Task instructions: Images in the records should be skipped while the rest is transcribed verbatim.

(Stored data)
┌──

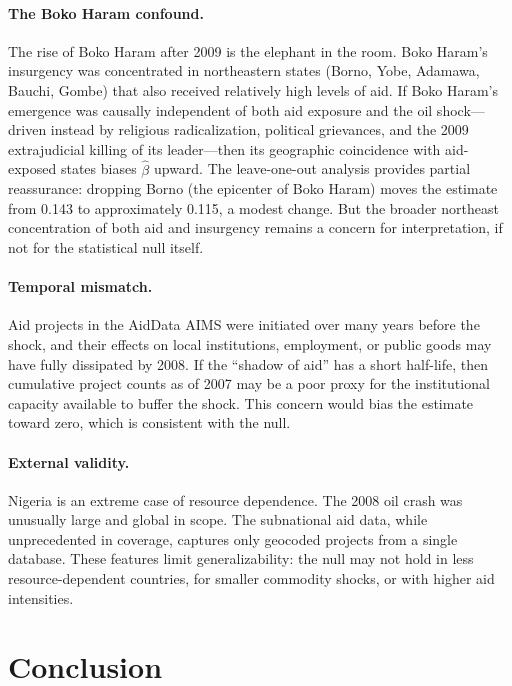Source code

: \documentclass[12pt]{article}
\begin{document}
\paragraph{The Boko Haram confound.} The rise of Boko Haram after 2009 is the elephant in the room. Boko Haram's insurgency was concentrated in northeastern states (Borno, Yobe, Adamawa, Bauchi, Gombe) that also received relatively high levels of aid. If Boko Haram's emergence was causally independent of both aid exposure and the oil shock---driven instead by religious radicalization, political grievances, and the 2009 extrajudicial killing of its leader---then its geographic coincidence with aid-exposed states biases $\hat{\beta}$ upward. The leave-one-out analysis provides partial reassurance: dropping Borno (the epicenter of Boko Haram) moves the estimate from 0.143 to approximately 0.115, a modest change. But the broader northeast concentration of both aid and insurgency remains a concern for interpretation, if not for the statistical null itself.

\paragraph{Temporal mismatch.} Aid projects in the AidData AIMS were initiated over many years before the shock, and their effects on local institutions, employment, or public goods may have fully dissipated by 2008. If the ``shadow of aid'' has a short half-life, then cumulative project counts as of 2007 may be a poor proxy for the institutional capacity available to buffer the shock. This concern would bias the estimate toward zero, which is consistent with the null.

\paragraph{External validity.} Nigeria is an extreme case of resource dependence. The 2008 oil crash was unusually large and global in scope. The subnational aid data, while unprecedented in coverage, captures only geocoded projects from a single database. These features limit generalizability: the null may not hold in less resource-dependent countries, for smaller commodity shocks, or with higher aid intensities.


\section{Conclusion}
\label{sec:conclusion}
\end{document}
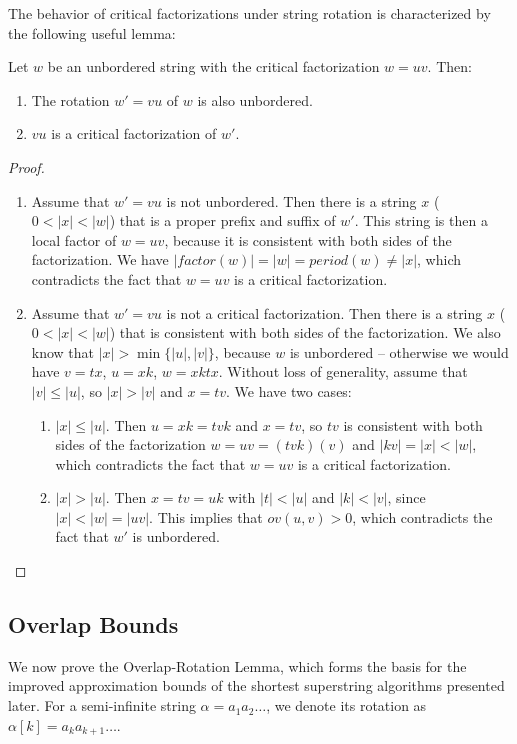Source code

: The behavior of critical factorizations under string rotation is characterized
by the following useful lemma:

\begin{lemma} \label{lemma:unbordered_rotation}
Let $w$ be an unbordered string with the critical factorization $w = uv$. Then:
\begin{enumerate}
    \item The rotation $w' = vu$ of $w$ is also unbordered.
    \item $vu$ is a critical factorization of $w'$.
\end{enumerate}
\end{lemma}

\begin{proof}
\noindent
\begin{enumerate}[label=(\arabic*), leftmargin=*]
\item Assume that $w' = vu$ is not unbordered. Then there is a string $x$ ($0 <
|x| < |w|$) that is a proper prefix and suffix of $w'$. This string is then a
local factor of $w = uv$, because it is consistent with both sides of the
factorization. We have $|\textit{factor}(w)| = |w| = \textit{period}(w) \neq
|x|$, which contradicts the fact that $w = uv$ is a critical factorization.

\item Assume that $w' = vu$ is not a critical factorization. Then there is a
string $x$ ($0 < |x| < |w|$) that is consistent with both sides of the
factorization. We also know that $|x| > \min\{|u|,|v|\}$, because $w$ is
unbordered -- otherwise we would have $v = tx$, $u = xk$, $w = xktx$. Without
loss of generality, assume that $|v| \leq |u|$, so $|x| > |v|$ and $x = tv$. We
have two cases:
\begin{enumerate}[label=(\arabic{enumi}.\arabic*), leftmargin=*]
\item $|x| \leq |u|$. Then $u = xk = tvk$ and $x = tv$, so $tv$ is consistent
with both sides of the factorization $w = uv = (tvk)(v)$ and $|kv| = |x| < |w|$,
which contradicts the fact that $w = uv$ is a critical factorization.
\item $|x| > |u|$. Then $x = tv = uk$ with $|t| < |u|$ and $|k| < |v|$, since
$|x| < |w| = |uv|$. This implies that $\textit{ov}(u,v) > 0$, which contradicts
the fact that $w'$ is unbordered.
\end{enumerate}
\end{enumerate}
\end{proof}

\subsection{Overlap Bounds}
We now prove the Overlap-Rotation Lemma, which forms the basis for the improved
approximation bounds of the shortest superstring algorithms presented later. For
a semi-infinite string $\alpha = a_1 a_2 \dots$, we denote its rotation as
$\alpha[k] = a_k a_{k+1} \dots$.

└──

Task answer:
Source code

: \documentclass[12pt]{article}
\begin{document}
\paragraph{The Boko Haram confound.} The rise of Boko Haram after 2009 is the elephant in the room. Boko Haram's insurgency was concentrated in northeastern states (Borno, Yobe, Adamawa, Bauchi, Gombe) that also received relatively high levels of aid. If Boko Haram's emergence was causally independent of both aid exposure and the oil shock---driven instead by religious radicalization, political grievances, and the 2009 extrajudicial killing of its leader---then its geographic coincidence with aid-exposed states biases $\hat{\beta}$ upward. The leave-one-out analysis provides partial reassurance: dropping Borno (the epicenter of Boko Haram) moves the estimate from 0.143 to approximately 0.115, a modest change. But the broader northeast concentration of both aid and insurgency remains a concern for interpretation, if not for the statistical null itself.

\paragraph{Temporal mismatch.} Aid projects in the AidData AIMS were initiated over many years before the shock, and their effects on local institutions, employment, or public goods may have fully dissipated by 2008. If the ``shadow of aid'' has a short half-life, then cumulative project counts as of 2007 may be a poor proxy for the institutional capacity available to buffer the shock. This concern would bias the estimate toward zero, which is consistent with the null.

\paragraph{External validity.} Nigeria is an extreme case of resource dependence. The 2008 oil crash was unusually large and global in scope. The subnational aid data, while unprecedented in coverage, captures only geocoded projects from a single database. These features limit generalizability: the null may not hold in less resource-dependent countries, for smaller commodity shocks, or with higher aid intensities.


\section{Conclusion}
\label{sec:conclusion}
\end{document}
Source code

: The behavior of critical factorizations under string rotation is characterized
by the following useful lemma:

\begin{lemma} \label{lemma:unbordered_rotation}
Let $w$ be an unbordered string with the critical factorization $w = uv$. Then:
\begin{enumerate}
    \item The rotation $w' = vu$ of $w$ is also unbordered.
    \item $vu$ is a critical factorization of $w'$.
\end{enumerate}
\end{lemma}

\begin{proof}
\noindent
\begin{enumerate}[label=(\arabic*), leftmargin=*]
\item Assume that $w' = vu$ is not unbordered. Then there is a string $x$ ($0 <
|x| < |w|$) that is a proper prefix and suffix of $w'$. This string is then a
local factor of $w = uv$, because it is consistent with both sides of the
factorization. We have $|\textit{factor}(w)| = |w| = \textit{period}(w) \neq
|x|$, which contradicts the fact that $w = uv$ is a critical factorization.

\item Assume that $w' = vu$ is not a critical factorization. Then there is a
string $x$ ($0 < |x| < |w|$) that is consistent with both sides of the
factorization. We also know that $|x| > \min\{|u|,|v|\}$, because $w$ is
unbordered -- otherwise we would have $v = tx$, $u = xk$, $w = xktx$. Without
loss of generality, assume that $|v| \leq |u|$, so $|x| > |v|$ and $x = tv$. We
have two cases:
\begin{enumerate}[label=(\arabic{enumi}.\arabic*), leftmargin=*]
\item $|x| \leq |u|$. Then $u = xk = tvk$ and $x = tv$, so $tv$ is consistent
with both sides of the factorization $w = uv = (tvk)(v)$ and $|kv| = |x| < |w|$,
which contradicts the fact that $w = uv$ is a critical factorization.
\item $|x| > |u|$. Then $x = tv = uk$ with $|t| < |u|$ and $|k| < |v|$, since
$|x| < |w| = |uv|$. This implies that $\textit{ov}(u,v) > 0$, which contradicts
the fact that $w'$ is unbordered.
\end{enumerate}
\end{enumerate}
\end{proof}

\subsection{Overlap Bounds}
We now prove the Overlap-Rotation Lemma, which forms the basis for the improved
approximation bounds of the shortest superstring algorithms presented later. For
a semi-infinite string $\alpha = a_1 a_2 \dots$, we denote its rotation as
$\alpha[k] = a_k a_{k+1} \dots$.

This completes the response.